§ Extracted material
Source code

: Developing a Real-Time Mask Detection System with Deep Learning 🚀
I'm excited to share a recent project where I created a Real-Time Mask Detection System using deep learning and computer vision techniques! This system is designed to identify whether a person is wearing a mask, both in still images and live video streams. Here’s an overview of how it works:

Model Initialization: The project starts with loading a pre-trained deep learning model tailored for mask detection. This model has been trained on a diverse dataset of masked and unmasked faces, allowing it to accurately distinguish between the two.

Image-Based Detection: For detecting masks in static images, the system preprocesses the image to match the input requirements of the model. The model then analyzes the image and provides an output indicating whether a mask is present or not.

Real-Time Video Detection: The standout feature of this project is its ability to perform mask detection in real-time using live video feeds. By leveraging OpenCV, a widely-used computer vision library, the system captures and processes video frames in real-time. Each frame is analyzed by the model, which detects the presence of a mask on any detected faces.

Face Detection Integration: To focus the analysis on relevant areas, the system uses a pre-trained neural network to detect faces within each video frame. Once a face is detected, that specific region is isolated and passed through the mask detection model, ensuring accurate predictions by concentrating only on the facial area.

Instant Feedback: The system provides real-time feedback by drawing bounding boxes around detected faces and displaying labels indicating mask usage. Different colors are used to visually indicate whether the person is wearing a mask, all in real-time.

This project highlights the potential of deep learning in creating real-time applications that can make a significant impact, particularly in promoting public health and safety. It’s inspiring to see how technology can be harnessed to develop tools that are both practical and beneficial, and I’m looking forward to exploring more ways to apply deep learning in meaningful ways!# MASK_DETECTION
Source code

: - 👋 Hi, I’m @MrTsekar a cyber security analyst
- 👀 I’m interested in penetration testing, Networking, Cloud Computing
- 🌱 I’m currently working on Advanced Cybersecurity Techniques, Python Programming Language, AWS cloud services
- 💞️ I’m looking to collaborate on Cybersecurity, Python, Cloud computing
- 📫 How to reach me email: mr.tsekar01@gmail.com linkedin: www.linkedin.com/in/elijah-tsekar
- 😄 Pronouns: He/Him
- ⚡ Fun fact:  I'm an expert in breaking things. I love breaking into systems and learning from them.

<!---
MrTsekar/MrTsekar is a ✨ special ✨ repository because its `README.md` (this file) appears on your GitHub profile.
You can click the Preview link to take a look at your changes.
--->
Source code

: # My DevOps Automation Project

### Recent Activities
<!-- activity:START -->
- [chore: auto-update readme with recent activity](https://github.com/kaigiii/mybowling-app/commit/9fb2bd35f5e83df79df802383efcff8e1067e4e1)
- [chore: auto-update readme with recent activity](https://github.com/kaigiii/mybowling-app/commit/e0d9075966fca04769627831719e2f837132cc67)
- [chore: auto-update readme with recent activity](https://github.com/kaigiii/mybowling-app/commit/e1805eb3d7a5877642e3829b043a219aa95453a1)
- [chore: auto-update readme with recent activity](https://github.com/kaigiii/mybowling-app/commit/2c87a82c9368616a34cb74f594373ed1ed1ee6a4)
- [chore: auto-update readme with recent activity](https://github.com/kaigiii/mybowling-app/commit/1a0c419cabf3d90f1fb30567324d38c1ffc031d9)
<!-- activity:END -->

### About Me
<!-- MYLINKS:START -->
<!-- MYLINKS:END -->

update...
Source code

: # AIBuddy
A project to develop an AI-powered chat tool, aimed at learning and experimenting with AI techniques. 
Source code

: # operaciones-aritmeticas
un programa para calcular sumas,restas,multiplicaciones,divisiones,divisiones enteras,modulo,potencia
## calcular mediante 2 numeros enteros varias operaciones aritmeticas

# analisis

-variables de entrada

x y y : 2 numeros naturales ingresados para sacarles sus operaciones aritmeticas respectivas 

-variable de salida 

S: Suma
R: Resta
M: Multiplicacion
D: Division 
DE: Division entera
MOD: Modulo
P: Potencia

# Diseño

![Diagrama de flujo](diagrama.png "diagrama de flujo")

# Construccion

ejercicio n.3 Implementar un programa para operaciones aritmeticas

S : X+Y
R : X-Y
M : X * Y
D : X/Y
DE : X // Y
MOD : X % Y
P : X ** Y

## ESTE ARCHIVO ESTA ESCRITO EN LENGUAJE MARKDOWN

§ Work item
Give the listing again exactly as it appears.

§ Task result
Source code

: Developing a Real-Time Mask Detection System with Deep Learning 🚀
I'm excited to share a recent project where I created a Real-Time Mask Detection System using deep learning and computer vision techniques! This system is designed to identify whether a person is wearing a mask, both in still images and live video streams. Here’s an overview of how it works:

Model Initialization: The project starts with loading a pre-trained deep learning model tailored for mask detection. This model has been trained on a diverse dataset of masked and unmasked faces, allowing it to accurately distinguish between the two.

Image-Based Detection: For detecting masks in static images, the system preprocesses the image to match the input requirements of the model. The model then analyzes the image and provides an output indicating whether a mask is present or not.

Real-Time Video Detection: The standout feature of this project is its ability to perform mask detection in real-time using live video feeds. By leveraging OpenCV, a widely-used computer vision library, the system captures and processes video frames in real-time. Each frame is analyzed by the model, which detects the presence of a mask on any detected faces.

Face Detection Integration: To focus the analysis on relevant areas, the system uses a pre-trained neural network to detect faces within each video frame. Once a face is detected, that specific region is isolated and passed through the mask detection model, ensuring accurate predictions by concentrating only on the facial area.

Instant Feedback: The system provides real-time feedback by drawing bounding boxes around detected faces and displaying labels indicating mask usage. Different colors are used to visually indicate whether the person is wearing a mask, all in real-time.

This project highlights the potential of deep learning in creating real-time applications that can make a significant impact, particularly in promoting public health and safety. It’s inspiring to see how technology can be harnessed to develop tools that are both practical and beneficial, and I’m looking forward to exploring more ways to apply deep learning in meaningful ways!# MASK_DETECTION
Source code

: - 👋 Hi, I’m @MrTsekar a cyber security analyst
- 👀 I’m interested in penetration testing, Networking, Cloud Computing
- 🌱 I’m currently working on Advanced Cybersecurity Techniques, Python Programming Language, AWS cloud services
- 💞️ I’m looking to collaborate on Cybersecurity, Python, Cloud computing
- 📫 How to reach me email: mr.tsekar01@gmail.com linkedin: www.linkedin.com/in/elijah-tsekar
- 😄 Pronouns: He/Him
- ⚡ Fun fact:  I'm an expert in breaking things. I love breaking into systems and learning from them.

<!---
MrTsekar/MrTsekar is a ✨ special ✨ repository because its `README.md` (this file) appears on your GitHub profile.
You can click the Preview link to take a look at your changes.
--->
Source code

: # My DevOps Automation Project

### Recent Activities
<!-- activity:START -->
- [chore: auto-update readme with recent activity](https://github.com/kaigiii/mybowling-app/commit/9fb2bd35f5e83df79df802383efcff8e1067e4e1)
- [chore: auto-update readme with recent activity](https://github.com/kaigiii/mybowling-app/commit/e0d9075966fca04769627831719e2f837132cc67)
- [chore: auto-update readme with recent activity](https://github.com/kaigiii/mybowling-app/commit/e1805eb3d7a5877642e3829b043a219aa95453a1)
- [chore: auto-update readme with recent activity](https://github.com/kaigiii/mybowling-app/commit/2c87a82c9368616a34cb74f594373ed1ed1ee6a4)
- [chore: auto-update readme with recent activity](https://github.com/kaigiii/mybowling-app/commit/1a0c419cabf3d90f1fb30567324d38c1ffc031d9)
<!-- activity:END -->

### About Me
<!-- MYLINKS:START -->
<!-- MYLINKS:END -->

update...
Source code

: # AIBuddy
A project to develop an AI-powered chat tool, aimed at learning and experimenting with AI techniques. 
Source code

: # operaciones-aritmeticas
un programa para calcular sumas,restas,multiplicaciones,divisiones,divisiones enteras,modulo,potencia
## calcular mediante 2 numeros enteros varias operaciones aritmeticas

# analisis

-variables de entrada

x y y : 2 numeros naturales ingresados para sacarles sus operaciones aritmeticas respectivas 

-variable de salida 

S: Suma
R: Resta
M: Multiplicacion
D: Division 
DE: Division entera
MOD: Modulo
P: Potencia

# Diseño

![Diagrama de flujo](diagrama.png "diagrama de flujo")

# Construccion

ejercicio n.3 Implementar un programa para operaciones aritmeticas

S : X+Y
R : X-Y
M : X * Y
D : X/Y
DE : X // Y
MOD : X % Y
P : X ** Y

## ESTE ARCHIVO ESTA ESCRITO EN LENGUAJE MARKDOWN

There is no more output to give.